Diakonie Hamburg

News

Corona-Hilfe weltweit

Lupe Bereits bei der Ebola-Krise war Händewaschen zur Prävention unerlässlich. Foto: Siegfried Modola/Diakonie Katastrophenhilfe

Landespastor Dirk Ahrens mahnt, über die Corona-Maßnahmen im eigenen Land nicht die Auswirkungen der Pandemie in den Ländern des Südens zu vergessen. Eine große Gefahr sieht er insbesondere für die zahlreichen Flüchtlingscamps: „Die Situation von vielen Millionen Flüchtlingen wird sich durch die Pandemie weiter zuspitzen.

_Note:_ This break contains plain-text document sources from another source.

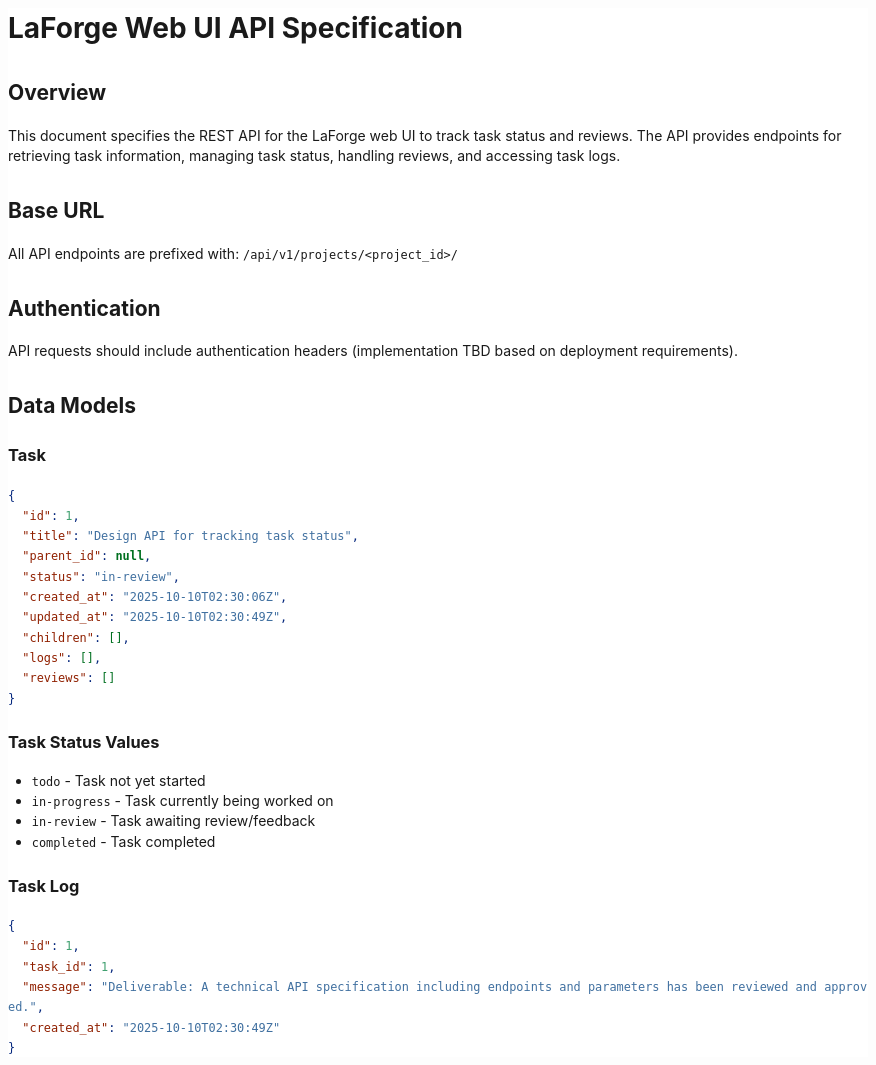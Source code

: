 # LaForge Web UI API Specification

## Overview
This document specifies the REST API for the LaForge web UI to track task status and reviews. The API provides endpoints for retrieving task information, managing task status, handling reviews, and accessing task logs.

## Base URL
All API endpoints are prefixed with: `/api/v1/projects/<project_id>/`

## Authentication
API requests should include authentication headers (implementation TBD based on deployment requirements).

## Data Models

### Task
```json
{
  "id": 1,
  "title": "Design API for tracking task status",
  "parent_id": null,
  "status": "in-review",
  "created_at": "2025-10-10T02:30:06Z",
  "updated_at": "2025-10-10T02:30:49Z",
  "children": [],
  "logs": [],
  "reviews": []
}
```

### Task Status Values
- `todo` - Task not yet started
- `in-progress` - Task currently being worked on
- `in-review` - Task awaiting review/feedback
- `completed` - Task completed

### Task Log
```json
{
  "id": 1,
  "task_id": 1,
  "message": "Deliverable: A technical API specification including endpoints and parameters has been reviewed and approved.",
  "created_at": "2025-10-10T02:30:49Z"
}
```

Die Camps, etwa in Idlib oder auf Lesbos, sind völlig überfüllt, es gibt dort weder ausreichend sauberes Wasser noch eine nennenswerte Gesundheitsversorgung. Die Menschen können aufgrund der Enge schlicht keine zwei Meter Abstand halten und sich regelmäßig die Hände waschen.“

Gerade jetzt, wo die regelmäßigen Kollekten in den Gottesdiensten fehlen, bittet Ahrens für die Arbeit der Diakonie Katastrophenhilfe zu spenden, die sich mit den Partnerorganisationen vor Ort um Verbesserung der Hygiene, Aufklärung und konkrete Nothilfe kümmert.